Some may complain about this feeling clunky with it’s large rubberised buttons and it’s similarity to let’s say an old Nokia phone. However think for a moment if its winter and you are wearing thick gloves, and now this won’t seem like such a terrible feature. In similar situations something like for example a touchscreen isn’t going to fare well in heavy rain of snow or if you get mud on it. It’s functional and it works, I know I’d prefer to have this if I’m out in winter than something pretending to be an iPhone.
It holds up to 250 tracks (trails) I’m yet to meet anybody who has hiked that many trails, but if they exist and they have a bad memory they are in luck here. It can also take a micro SD card and even more maps besides the base maps.
I see so many people saying that a mobile phone will do out in the mountains, and let’s be straight to the point it won’t plus they are not that accurate. And how can they be? Most tend to rely on networks )if you even have a signal, which the majority of the time you won’t. The Garmin can connect to a number of satellite networks in order to position you correctly, so well in fact the accuracy is to 3 metres of your position. Now don’t get me wrong there are phones now that can do this and connect to multiple satellites and so on but one as an example that shares only some of this units features (the iPhone 13 pro) comes in at…over £1k in price.
How Rugged Is It?
It’s rated IPX76, and that means it’s completely protracted from dust ingress and can be immersed in water of a depth of one metre for thirty minutes. It’s also rated to MIL-STD-810G which is a US military standard for thermal, shock and water which I’d love to detail here but take my word on it, this means it’s pretty damn solid. The outer body is rubberised and has a decent grip to it as well so you are unlikely to drop it, and even if you do it can handle it.
Connect IQ Compatibility
The addition of this I think is great as being able to access the connect IQ store means you can get Garmin’s extra apps and even third party apps for the device, I can’t say I’ve bothered using this yet but I do use Connect IQ apps on my Fenix watch which allow me for example to have different data displays and even change the data my watch displays. It just means you can really get in there and customise the unit if you wish.
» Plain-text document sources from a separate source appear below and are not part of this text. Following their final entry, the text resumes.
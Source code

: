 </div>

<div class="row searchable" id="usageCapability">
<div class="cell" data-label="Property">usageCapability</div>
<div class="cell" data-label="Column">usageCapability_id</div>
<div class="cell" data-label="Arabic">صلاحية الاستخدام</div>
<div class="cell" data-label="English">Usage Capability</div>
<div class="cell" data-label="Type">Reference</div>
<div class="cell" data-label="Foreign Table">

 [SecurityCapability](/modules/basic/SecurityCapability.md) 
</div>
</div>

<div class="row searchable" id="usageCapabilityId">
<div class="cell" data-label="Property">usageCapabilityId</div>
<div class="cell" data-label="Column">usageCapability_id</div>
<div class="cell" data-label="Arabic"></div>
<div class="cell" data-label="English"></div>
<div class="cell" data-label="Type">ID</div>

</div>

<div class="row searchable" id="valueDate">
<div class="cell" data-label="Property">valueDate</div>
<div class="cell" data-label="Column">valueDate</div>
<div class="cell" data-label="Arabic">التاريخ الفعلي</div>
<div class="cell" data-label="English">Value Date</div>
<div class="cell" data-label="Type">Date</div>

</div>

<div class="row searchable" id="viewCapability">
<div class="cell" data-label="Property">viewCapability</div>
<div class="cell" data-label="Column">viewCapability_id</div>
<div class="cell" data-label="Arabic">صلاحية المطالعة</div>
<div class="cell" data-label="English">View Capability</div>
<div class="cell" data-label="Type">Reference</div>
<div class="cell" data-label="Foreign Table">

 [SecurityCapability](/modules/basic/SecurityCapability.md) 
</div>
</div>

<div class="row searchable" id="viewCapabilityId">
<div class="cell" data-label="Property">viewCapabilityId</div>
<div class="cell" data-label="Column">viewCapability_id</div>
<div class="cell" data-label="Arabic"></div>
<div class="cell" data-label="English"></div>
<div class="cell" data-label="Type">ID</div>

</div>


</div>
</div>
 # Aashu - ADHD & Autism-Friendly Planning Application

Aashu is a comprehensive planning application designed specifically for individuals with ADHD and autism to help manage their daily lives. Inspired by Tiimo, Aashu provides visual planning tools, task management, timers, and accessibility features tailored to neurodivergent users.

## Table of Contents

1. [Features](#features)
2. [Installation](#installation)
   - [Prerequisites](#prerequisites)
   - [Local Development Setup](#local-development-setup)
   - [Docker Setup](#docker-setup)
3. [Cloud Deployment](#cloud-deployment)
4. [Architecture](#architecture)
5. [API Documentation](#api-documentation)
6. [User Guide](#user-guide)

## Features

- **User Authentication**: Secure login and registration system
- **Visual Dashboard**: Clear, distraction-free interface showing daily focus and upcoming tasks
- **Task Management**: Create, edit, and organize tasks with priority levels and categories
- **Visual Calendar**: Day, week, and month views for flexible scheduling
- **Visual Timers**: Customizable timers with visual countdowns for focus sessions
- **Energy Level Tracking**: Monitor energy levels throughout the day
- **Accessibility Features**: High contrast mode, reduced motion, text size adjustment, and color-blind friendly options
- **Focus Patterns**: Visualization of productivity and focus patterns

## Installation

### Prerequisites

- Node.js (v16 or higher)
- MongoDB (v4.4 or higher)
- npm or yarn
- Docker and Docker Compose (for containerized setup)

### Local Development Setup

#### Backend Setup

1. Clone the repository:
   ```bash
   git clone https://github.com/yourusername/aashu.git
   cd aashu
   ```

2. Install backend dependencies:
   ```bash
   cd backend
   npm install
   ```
If you use the unit for expeditions or long days out adventuring then this IS an important feature, and the unit boasts a battery life of up to 35 hours in standard mode or up to 200 hours in expedition mode. This turns everything running on the unit off until you wake it and takes a GPS fix far less often in order to preserve battery. I find this really handy as you won’t be looking at the unit all the time so when it isn’t in use it’s automatically saving battery.
The Transflective colour TFT screen means you can see the unit screen in any light conditions which is perfect for outings in the UK mountains where the weather can change in seconds.
Overall I’m seriously impressed with this unit, it’s a worthwhile investment (can you really put a price on safety?)and it gives me added confidence in the mountains, it’s easy to use and I like many Garmin devices I’ve had before, I cannot imagine not having one now. I’d give this 10/10 I genuinely don’t know how they could improve it!